Byju Raveendran is an Indian mathematics virtuoso who started his career as a teacher and later switched to his startup Byju’s which was once worth $22 billion and loved by global investors. However, since his downfall last year, this time, Byju’s faces the biggest challenge as it sees its valuation plummet to less than $2 billion due to “financial mismanagement and compliance issues.”
Let us explore the reasons leading to Byju’s downfall, and the critical lessons other startups can take from this incident.
The primary factor which played a role in the downfall of the Byju’s is its departure from the underlying motive of the company- that is to offer high-quality education to students through interactive tests and video lectures. Initially, Byju’s started very well with this agenda. However, a few years down the line it became more business-centric as it started prioritizing the sale of its hardware products. This sudden shift dampened the company’s fundamental premise. Byju’s also failed to keep its promise of making learning more engaging. Customers who were once attracted to the original educational propositions were now detaching themselves from the coaching institute.

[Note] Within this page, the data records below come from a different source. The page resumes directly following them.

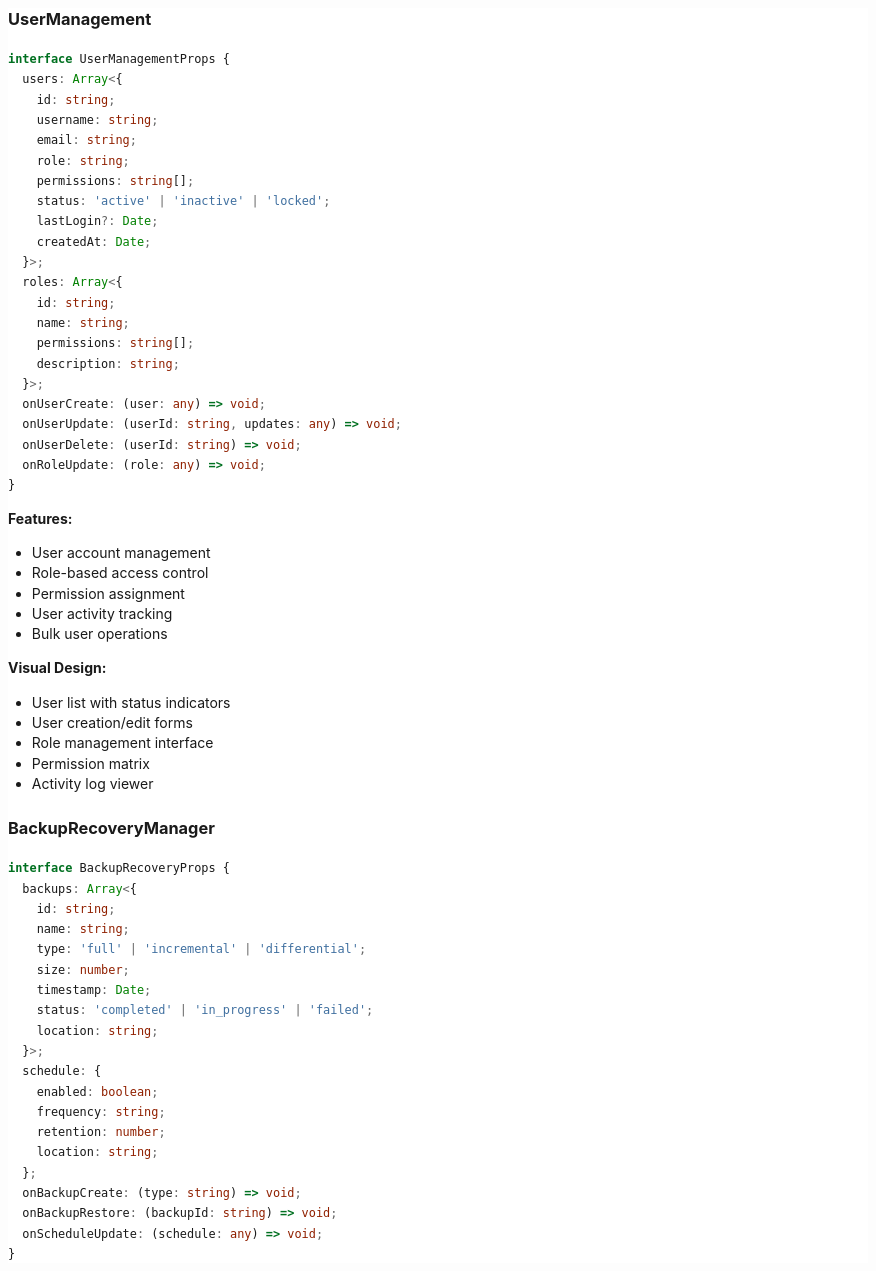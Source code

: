 ### **UserManagement**
```typescript
interface UserManagementProps {
  users: Array<{
    id: string;
    username: string;
    email: string;
    role: string;
    permissions: string[];
    status: 'active' | 'inactive' | 'locked';
    lastLogin?: Date;
    createdAt: Date;
  }>;
  roles: Array<{
    id: string;
    name: string;
    permissions: string[];
    description: string;
  }>;
  onUserCreate: (user: any) => void;
  onUserUpdate: (userId: string, updates: any) => void;
  onUserDelete: (userId: string) => void;
  onRoleUpdate: (role: any) => void;
}
```

**Features:**
- User account management
- Role-based access control
- Permission assignment
- User activity tracking
- Bulk user operations

**Visual Design:**
- User list with status indicators
- User creation/edit forms
- Role management interface
- Permission matrix
- Activity log viewer

### **BackupRecoveryManager**
```typescript
interface BackupRecoveryProps {
  backups: Array<{
    id: string;
    name: string;
    type: 'full' | 'incremental' | 'differential';
    size: number;
    timestamp: Date;
    status: 'completed' | 'in_progress' | 'failed';
    location: string;
  }>;
  schedule: {
    enabled: boolean;
    frequency: string;
    retention: number;
    location: string;
  };
  onBackupCreate: (type: string) => void;
  onBackupRestore: (backupId: string) => void;
  onScheduleUpdate: (schedule: any) => void;
}
```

Byju’s loan defaults, aggressive accounting practices and inadequate cash flow are the three main reasons the company encountered such severe financial difficulties. It relied heavily on loans from banks, venture capitalists and private equity. It wouldn’t have been a problem if Byju’s managed to pay off all the debts, but the inability to do so cost the company so much. The company couldn’t repay a $300 million loan from Redwood Global Investments. It also committed a breach of terms on a $500 million loan which he took in 2022. All these contributed to Byju’s suffering immense financial pressure, legal troubles and obviously- the loss of investor trust and confidence.
Initially, Byju’s attracted a huge user base. However, the platform’s heavy reliance on discounts and promotional offers to draw in new users reduced communications to mere cursory engagements between the platform and the customers. During this time, competitors were offering more inventive and tailored approaches towards learning. It’s obvious why Byju’s couldn’t put up with the competition.
Multiple controversies over data privacy and security issues have been bugging Byju’s for a long time. Users were concerned about how their data was handled and collected. This resulted in legal disputes which crumbled the customers’ faith towards the company. As these issues were adversely publicised, they had a huge impact on Byju’s reputation. Users started to re-thinking their association with the platform.
With rapid advancement in technology and pedagogy, the ed-tech sector is witnessing a prompt transition. Since Byju’s couldn’t keep up with the shifting requirements of the students and educators, it faced a plethora of challenges to survive in the competitive market. The company consistently failed to deliver more innovative and advanced solutions to the users. On the other hand, other lesser-known companies managed to offer exactly what the users desired.
In India, Byju’s grew at a breakneck speed, leading to market oversaturation. As the competition in the ed-tech sector grew fiercer, Byju’s couldn’t keep up with sustaining its lead. Global and regional competitors introduced advanced and innovative services in the market targeting distinct niches. In addition to market oversaturation, Byju’s also failed to deliver and adapt to the regional specifics. This undermined the company’s reputation as the foremost ed-tech platform in the country.
Byju’s, which was once valued at $22 billion, has now dipped to below $2 billion. The mentioned reasons also act as lessons to entrepreneurs from the ed-tech industry.